Your goal – Pictures do not belong in the copy. Return all of the entries exactly.

Given information –

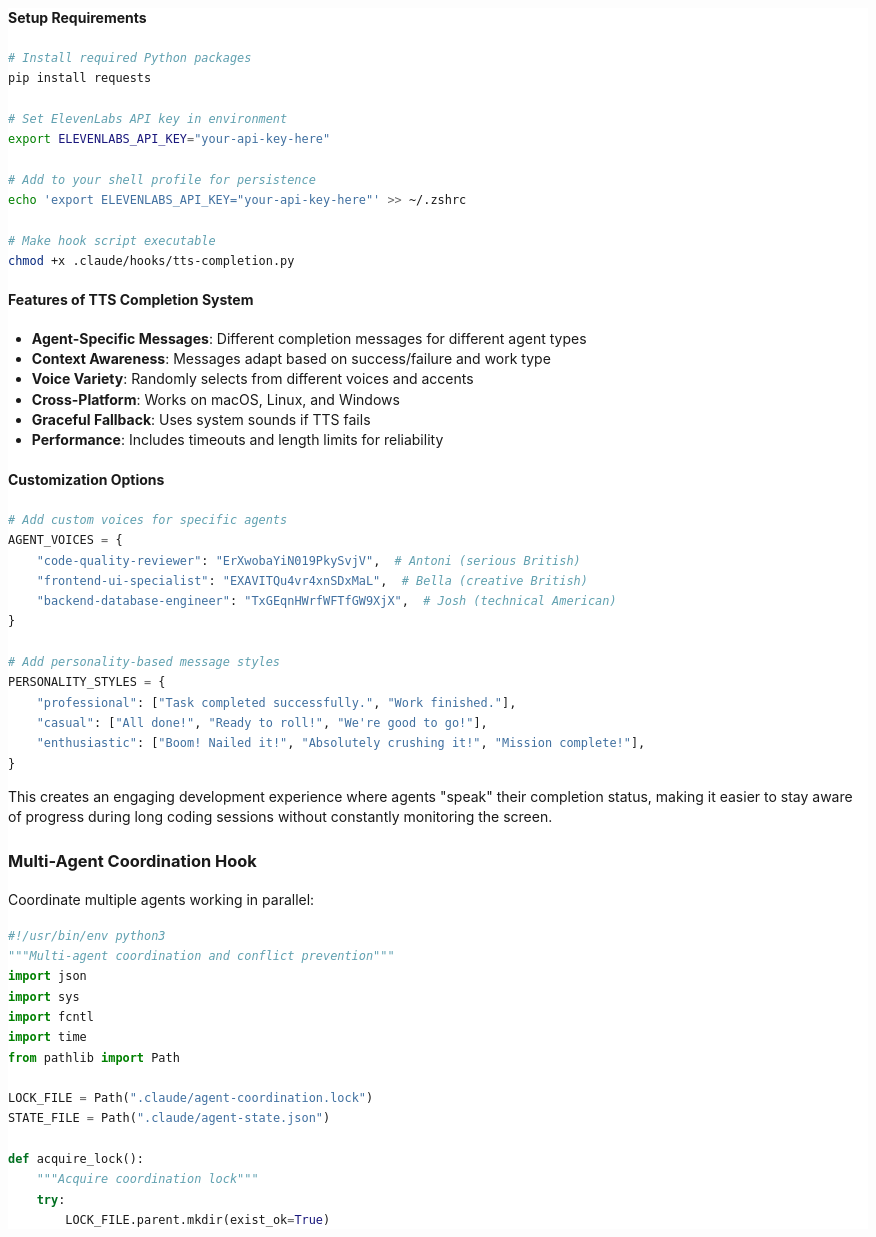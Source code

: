 #### Setup Requirements

```bash
# Install required Python packages
pip install requests

# Set ElevenLabs API key in environment
export ELEVENLABS_API_KEY="your-api-key-here"

# Add to your shell profile for persistence
echo 'export ELEVENLABS_API_KEY="your-api-key-here"' >> ~/.zshrc

# Make hook script executable
chmod +x .claude/hooks/tts-completion.py
```

#### Features of TTS Completion System

- **Agent-Specific Messages**: Different completion messages for different agent types
- **Context Awareness**: Messages adapt based on success/failure and work type
- **Voice Variety**: Randomly selects from different voices and accents
- **Cross-Platform**: Works on macOS, Linux, and Windows
- **Graceful Fallback**: Uses system sounds if TTS fails
- **Performance**: Includes timeouts and length limits for reliability

#### Customization Options

```python
# Add custom voices for specific agents
AGENT_VOICES = {
    "code-quality-reviewer": "ErXwobaYiN019PkySvjV",  # Antoni (serious British)
    "frontend-ui-specialist": "EXAVITQu4vr4xnSDxMaL",  # Bella (creative British) 
    "backend-database-engineer": "TxGEqnHWrfWFTfGW9XjX",  # Josh (technical American)
}

# Add personality-based message styles
PERSONALITY_STYLES = {
    "professional": ["Task completed successfully.", "Work finished."],
    "casual": ["All done!", "Ready to roll!", "We're good to go!"],
    "enthusiastic": ["Boom! Nailed it!", "Absolutely crushing it!", "Mission complete!"],
}
```

This creates an engaging development experience where agents "speak" their completion status, making it easier to stay aware of progress during long coding sessions without constantly monitoring the screen.

### Multi-Agent Coordination Hook

Coordinate multiple agents working in parallel:

```python
#!/usr/bin/env python3
"""Multi-agent coordination and conflict prevention"""
import json
import sys
import fcntl
import time
from pathlib import Path

LOCK_FILE = Path(".claude/agent-coordination.lock")
STATE_FILE = Path(".claude/agent-state.json")

def acquire_lock():
    """Acquire coordination lock"""
    try:
        LOCK_FILE.parent.mkdir(exist_ok=True)
```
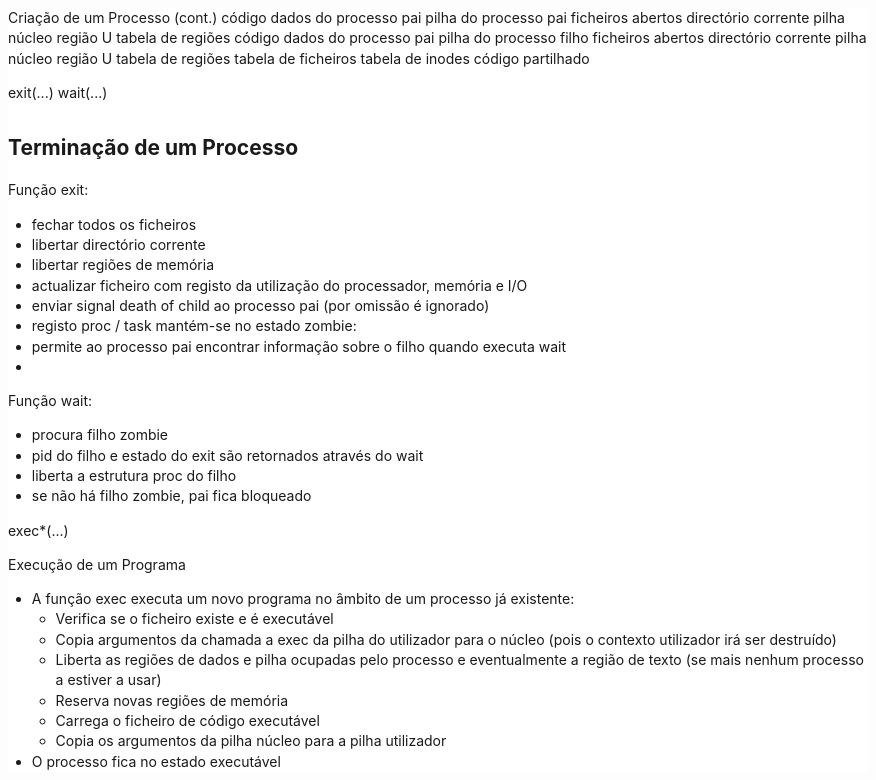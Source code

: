 Criação de um Processo (cont.)
código
dados do
processo pai
pilha do 
processo pai
ficheiros abertos
directório corrente
pilha núcleo
região U
tabela de regiões
código
dados do
processo pai
pilha do 
processo filho
ficheiros abertos
directório corrente
pilha núcleo
região U
tabela de regiões
tabela de 
ficheiros
tabela de 
inodes
código
partilhado

exit(...)
wait(...)

Terminação de um Processo
-
Função exit:
  - fechar todos os ficheiros
  - libertar directório corrente
  - libertar regiões de memória
  - actualizar ficheiro com registo da utilização do processador, memória 
e I/O
  - enviar signal death of child ao processo pai (por omissão é ignorado)
  - registo proc / task mantém-se no estado zombie:
- permite ao processo pai encontrar informação sobre o filho quando executa 
wait
-
Função wait:
  - procura filho zombie 
  - pid do filho e estado do exit são retornados através do wait
  - liberta a estrutura proc do filho
  - se não há filho zombie, pai fica bloqueado

exec*(...)

Execução de um Programa
- A função exec executa um novo programa no âmbito de um 
processo já existente:
  - Verifica se o ficheiro existe e é executável
  - Copia argumentos da chamada a exec da pilha do utilizador para 
o núcleo (pois o contexto utilizador irá ser destruído)
  - Liberta as regiões de dados e pilha ocupadas pelo processo e 
eventualmente a região de texto (se mais nenhum processo a
estiver a usar)
  - Reserva novas regiões de memória
  - Carrega o ficheiro de código executável
  - Copia os argumentos da pilha núcleo para a pilha utilizador
- O processo fica no estado executável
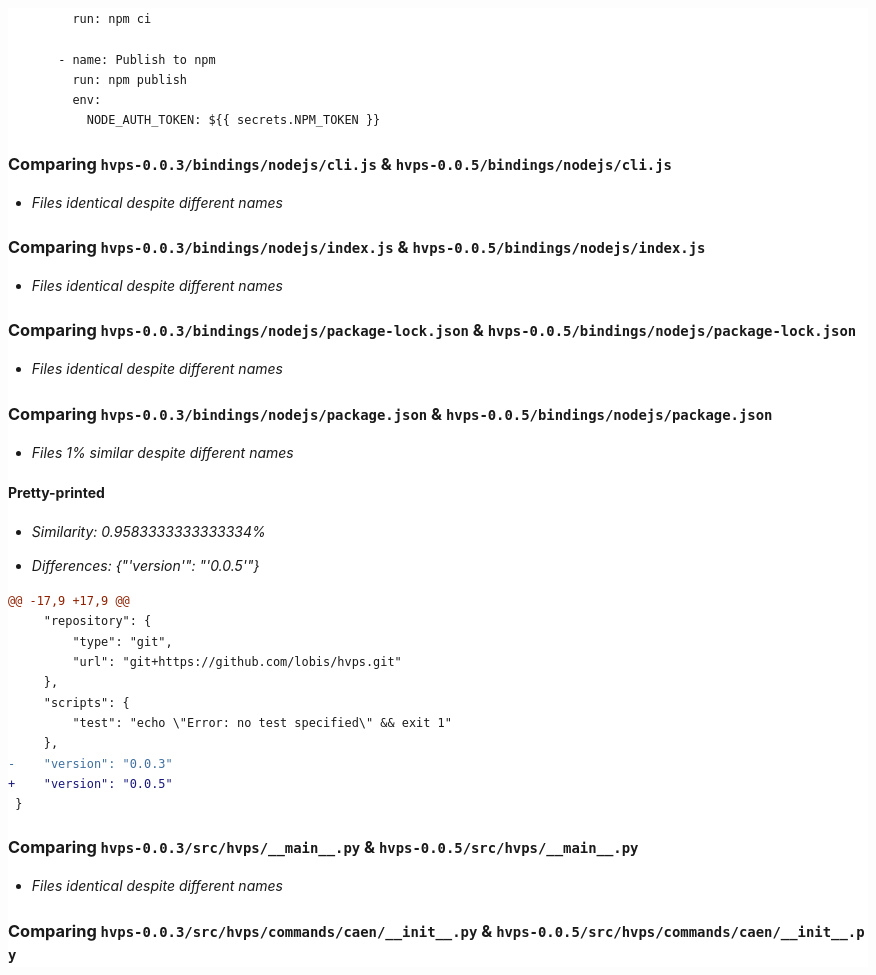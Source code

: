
```diff
         run: npm ci
 
       - name: Publish to npm
         run: npm publish
         env:
           NODE_AUTH_TOKEN: ${{ secrets.NPM_TOKEN }}
```

### Comparing `hvps-0.0.3/bindings/nodejs/cli.js` & `hvps-0.0.5/bindings/nodejs/cli.js`

 * *Files identical despite different names*

### Comparing `hvps-0.0.3/bindings/nodejs/index.js` & `hvps-0.0.5/bindings/nodejs/index.js`

 * *Files identical despite different names*

### Comparing `hvps-0.0.3/bindings/nodejs/package-lock.json` & `hvps-0.0.5/bindings/nodejs/package-lock.json`

 * *Files identical despite different names*

### Comparing `hvps-0.0.3/bindings/nodejs/package.json` & `hvps-0.0.5/bindings/nodejs/package.json`

 * *Files 1% similar despite different names*

#### Pretty-printed

 * *Similarity: 0.9583333333333334%*

 * *Differences: {"'version'": "'0.0.5'"}*

```diff
@@ -17,9 +17,9 @@
     "repository": {
         "type": "git",
         "url": "git+https://github.com/lobis/hvps.git"
     },
     "scripts": {
         "test": "echo \"Error: no test specified\" && exit 1"
     },
-    "version": "0.0.3"
+    "version": "0.0.5"
 }
```

### Comparing `hvps-0.0.3/src/hvps/__main__.py` & `hvps-0.0.5/src/hvps/__main__.py`

 * *Files identical despite different names*

### Comparing `hvps-0.0.3/src/hvps/commands/caen/__init__.py` & `hvps-0.0.5/src/hvps/commands/caen/__init__.py`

Solution to this exercise –
Source code

: #### Setup Requirements

```bash
# Install required Python packages
pip install requests

# Set ElevenLabs API key in environment
export ELEVENLABS_API_KEY="your-api-key-here"

# Add to your shell profile for persistence
echo 'export ELEVENLABS_API_KEY="your-api-key-here"' >> ~/.zshrc

# Make hook script executable
chmod +x .claude/hooks/tts-completion.py
```

#### Features of TTS Completion System

- **Agent-Specific Messages**: Different completion messages for different agent types
- **Context Awareness**: Messages adapt based on success/failure and work type
- **Voice Variety**: Randomly selects from different voices and accents
- **Cross-Platform**: Works on macOS, Linux, and Windows
- **Graceful Fallback**: Uses system sounds if TTS fails
- **Performance**: Includes timeouts and length limits for reliability

#### Customization Options

```python
# Add custom voices for specific agents
AGENT_VOICES = {
    "code-quality-reviewer": "ErXwobaYiN019PkySvjV",  # Antoni (serious British)
    "frontend-ui-specialist": "EXAVITQu4vr4xnSDxMaL",  # Bella (creative British) 
    "backend-database-engineer": "TxGEqnHWrfWFTfGW9XjX",  # Josh (technical American)
}

# Add personality-based message styles
PERSONALITY_STYLES = {
    "professional": ["Task completed successfully.", "Work finished."],
    "casual": ["All done!", "Ready to roll!", "We're good to go!"],
    "enthusiastic": ["Boom! Nailed it!", "Absolutely crushing it!", "Mission complete!"],
}
```

This creates an engaging development experience where agents "speak" their completion status, making it easier to stay aware of progress during long coding sessions without constantly monitoring the screen.

### Multi-Agent Coordination Hook

Coordinate multiple agents working in parallel:

```python
#!/usr/bin/env python3
"""Multi-agent coordination and conflict prevention"""
import json
import sys
import fcntl
import time
from pathlib import Path

LOCK_FILE = Path(".claude/agent-coordination.lock")
STATE_FILE = Path(".claude/agent-state.json")

def acquire_lock():
    """Acquire coordination lock"""
    try:
        LOCK_FILE.parent.mkdir(exist_ok=True)
```
Source code

: Criação de um Processo (cont.)
código
dados do
processo pai
pilha do 
processo pai
ficheiros abertos
directório corrente
pilha núcleo
região U
tabela de regiões
código
dados do
processo pai
pilha do 
processo filho
ficheiros abertos
directório corrente
pilha núcleo
região U
tabela de regiões
tabela de 
ficheiros
tabela de 
inodes
código
partilhado

exit(...)
wait(...)

Terminação de um Processo
-
Função exit:
  - fechar todos os ficheiros
  - libertar directório corrente
  - libertar regiões de memória
  - actualizar ficheiro com registo da utilização do processador, memória 
e I/O
  - enviar signal death of child ao processo pai (por omissão é ignorado)
  - registo proc / task mantém-se no estado zombie:
- permite ao processo pai encontrar informação sobre o filho quando executa 
wait
-
Função wait:
  - procura filho zombie 
  - pid do filho e estado do exit são retornados através do wait
  - liberta a estrutura proc do filho
  - se não há filho zombie, pai fica bloqueado

exec*(...)

Execução de um Programa
- A função exec executa um novo programa no âmbito de um 
processo já existente:
  - Verifica se o ficheiro existe e é executável
  - Copia argumentos da chamada a exec da pilha do utilizador para 
o núcleo (pois o contexto utilizador irá ser destruído)
  - Liberta as regiões de dados e pilha ocupadas pelo processo e 
eventualmente a região de texto (se mais nenhum processo a
estiver a usar)
  - Reserva novas regiões de memória
  - Carrega o ficheiro de código executável
  - Copia os argumentos da pilha núcleo para a pilha utilizador
- O processo fica no estado executável
Source code

:
```diff
         run: npm ci
 
       - name: Publish to npm
         run: npm publish
         env:
           NODE_AUTH_TOKEN: ${{ secrets.NPM_TOKEN }}
```

### Comparing `hvps-0.0.3/bindings/nodejs/cli.js` & `hvps-0.0.5/bindings/nodejs/cli.js`

 * *Files identical despite different names*

### Comparing `hvps-0.0.3/bindings/nodejs/index.js` & `hvps-0.0.5/bindings/nodejs/index.js`

 * *Files identical despite different names*

### Comparing `hvps-0.0.3/bindings/nodejs/package-lock.json` & `hvps-0.0.5/bindings/nodejs/package-lock.json`

 * *Files identical despite different names*

### Comparing `hvps-0.0.3/bindings/nodejs/package.json` & `hvps-0.0.5/bindings/nodejs/package.json`

 * *Files 1% similar despite different names*

#### Pretty-printed

 * *Similarity: 0.9583333333333334%*

 * *Differences: {"'version'": "'0.0.5'"}*

```diff
@@ -17,9 +17,9 @@
     "repository": {
         "type": "git",
         "url": "git+https://github.com/lobis/hvps.git"
     },
     "scripts": {
         "test": "echo \"Error: no test specified\" && exit 1"
     },
-    "version": "0.0.3"
+    "version": "0.0.5"
 }
```

### Comparing `hvps-0.0.3/src/hvps/__main__.py` & `hvps-0.0.5/src/hvps/__main__.py`

 * *Files identical despite different names*

### Comparing `hvps-0.0.3/src/hvps/commands/caen/__init__.py` & `hvps-0.0.5/src/hvps/commands/caen/__init__.py`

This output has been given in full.